The phenomenon has been dubbed the “boomerang trend” — workers leaving due to AI replacement, then returning when companies realize they still need human capabilities.
Why Companies Are Reversing Course
The study points to several reasons why AI-first restructuring hasn’t worked as planned:
- Implementation gaps — AI tools require human oversight and integration
- Capability loss — Institutional knowledge and judgment can’t be fully automated
- Customer expectations — Clients still want human interaction for complex issues
- Quality concerns — AI-generated work often needs significant human revision
In other words: companies discovered that removing humans entirely created problems that cost more than the savings from reduced headcount.

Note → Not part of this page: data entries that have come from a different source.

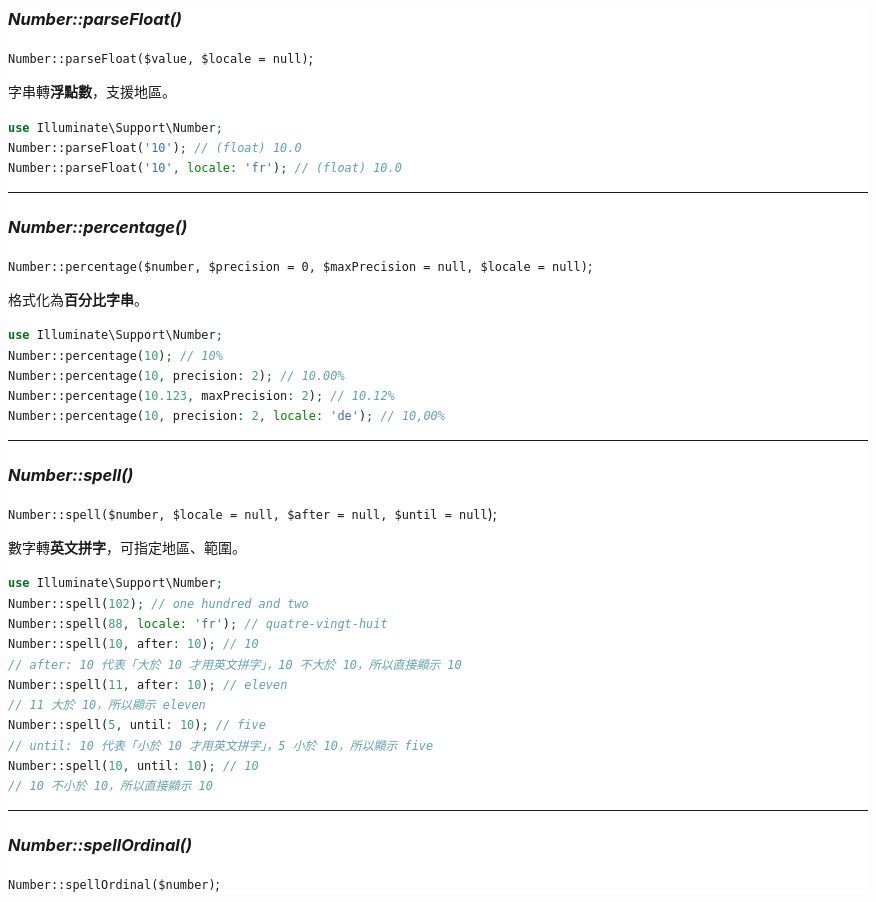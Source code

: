 
### *Number::parseFloat()*

`Number::parseFloat($value, $locale = null)`;

字串轉**浮點數**，支援地區。

```php
use Illuminate\Support\Number;
Number::parseFloat('10'); // (float) 10.0
Number::parseFloat('10', locale: 'fr'); // (float) 10.0
```

---

### *Number::percentage()*

`Number::percentage($number, $precision = 0, $maxPrecision = null, $locale = null)`;

格式化為**百分比字串**。

```php
use Illuminate\Support\Number;
Number::percentage(10); // 10%
Number::percentage(10, precision: 2); // 10.00%
Number::percentage(10.123, maxPrecision: 2); // 10.12%
Number::percentage(10, precision: 2, locale: 'de'); // 10,00%
```

---

### *Number::spell()*

`Number::spell($number, $locale = null, $after = null, $until = null`);

數字轉**英文拼字**，可指定地區、範圍。

```php
use Illuminate\Support\Number;
Number::spell(102); // one hundred and two
Number::spell(88, locale: 'fr'); // quatre-vingt-huit
Number::spell(10, after: 10); // 10
// after: 10 代表「大於 10 才用英文拼字」，10 不大於 10，所以直接顯示 10
Number::spell(11, after: 10); // eleven
// 11 大於 10，所以顯示 eleven
Number::spell(5, until: 10); // five
// until: 10 代表「小於 10 才用英文拼字」，5 小於 10，所以顯示 five
Number::spell(10, until: 10); // 10
// 10 不小於 10，所以直接顯示 10
```

---

### *Number::spellOrdinal()*

`Number::spellOrdinal($number)`;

What This Means for the Layoffs Narrative
We’ve covered extensive AI-related layoffs throughout 2026:
- Tech sector: 73,000+ layoffs, AI cited in nearly half
- Major names: Meta, Oracle, Block, Snap, and others
- Pattern: Restructuring teams to “prioritize AI investments”
The boomerang trend doesn’t negate these layoffs — but it suggests the displacement story is more nuanced than “AI replaces all.”
The Real Picture
The data points to a few conclusions:
- AI is augmenting, not replacing — Companies that kept humans in the loop are doing better than those that cut deep
- Implementation is harder than expected — Deploying AI effectively requires expertise that laid-off workers possessed
- Some roles are more resilient — Jobs requiring judgment, relationship management, and complex problem-solving remain valuable
This aligns with other research we’ve covered, including MIT’s Iceberg Index showing that wage displacement is real but unevenly distributed, and Gartner’s prediction that 40% of agentic AI projects will be canceled by 2027 due to implementation challenges.

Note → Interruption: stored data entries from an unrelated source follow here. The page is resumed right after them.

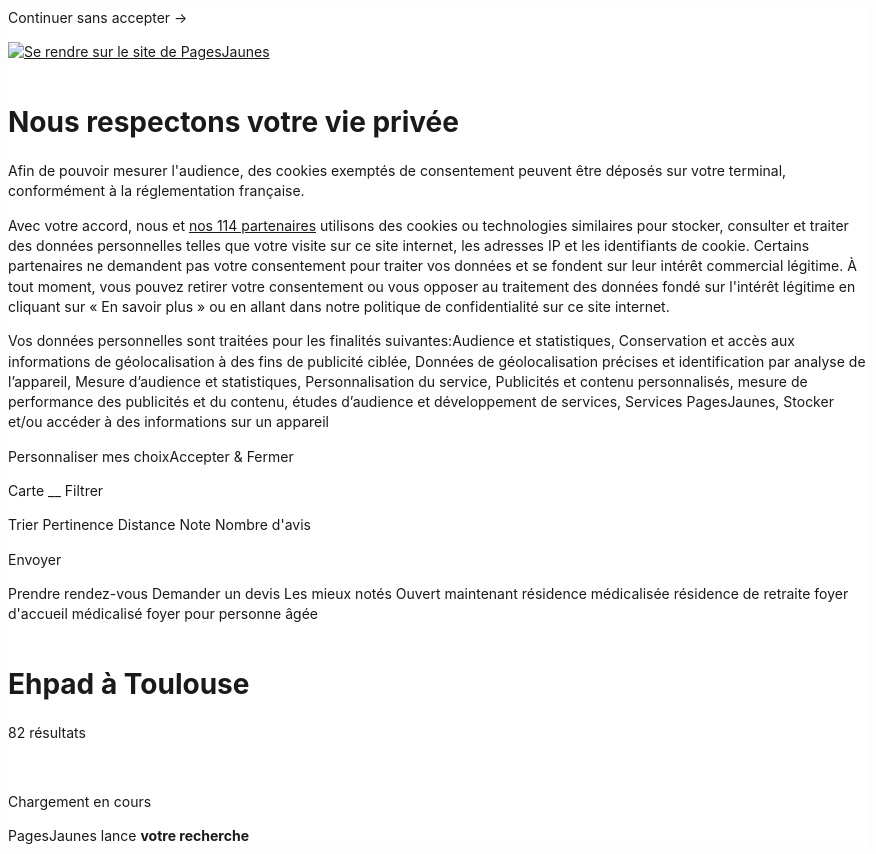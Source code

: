 Continuer sans accepter →

[![Se rendre sur le site de
PagesJaunes](https://www.pagesjaunes.fr/assets/images/logo_pagesjaunes-b41e5acdca.svg)](https://www.pagesjaunes.fr/)

# Nous respectons votre vie privée

Afin de pouvoir mesurer l'audience, des cookies exemptés de consentement
peuvent être déposés sur votre terminal, conformément à la réglementation
française.

  
Avec votre accord, nous et [nos 114
partenaires](javascript:Didomi.preferences.show\('vendors'\)) utilisons des
cookies ou technologies similaires pour stocker, consulter et traiter des
données personnelles telles que votre visite sur ce site internet, les
adresses IP et les identifiants de cookie. Certains partenaires ne demandent
pas votre consentement pour traiter vos données et se fondent sur leur intérêt
commercial légitime. À tout moment, vous pouvez retirer votre consentement ou
vous opposer au traitement des données fondé sur l'intérêt légitime en
cliquant sur « En savoir plus » ou en allant dans notre politique de
confidentialité sur ce site internet.

Vos données personnelles sont traitées pour les finalités suivantes:Audience
et statistiques, Conservation et accès aux informations de géolocalisation à
des fins de publicité ciblée, Données de géolocalisation précises et
identification par analyse de l’appareil, Mesure d’audience et statistiques,
Personnalisation du service, Publicités et contenu personnalisés, mesure de
performance des publicités et du contenu, études d’audience et développement
de services, Services PagesJaunes, Stocker et/ou accéder à des informations
sur un appareil

Personnaliser mes choixAccepter & Fermer

Carte __ Filtrer

Trier  Pertinence Distance Note Nombre d'avis

Envoyer

Prendre rendez-vous Demander un devis Les mieux notés Ouvert maintenant
résidence médicalisée résidence de retraite foyer d'accueil médicalisé foyer
pour personne âgée

#  Ehpad à Toulouse

82 résultats

![](data:image/png;base64,iVBORw0KGgoAAAANSUhEUgAAAAEAAAABCAYAAAAfFcSJAAAAEElEQVR42gEFAPr/AP///wAI/AL+Sr4t6gAAAABJRU5ErkJggg==)

Chargement en cours

PagesJaunes lance **votre recherche**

For Workers Watching This Space
If you’ve been affected by AI-related layoffs, the boomerang trend offers some hope:
- Your skills still have value — Companies are rediscovering what they lost
- Consider returning — Some organizations are actively rehiring former employees
- Hybrid roles emerging — Positions that combine human judgment with AI tools
The lesson isn’t that AI displacement is a myth. It’s that the transition is messier than corporate restructuring plans assume. Humans and AI are proving to be complementary — at least for now.
For readers tracking career risks and opportunities, this suggests a balanced view: AI will change work significantly, but wholesale replacement is rarer than augmentation. Workers who learn to work with AI, rather than competing against it, will be best positioned.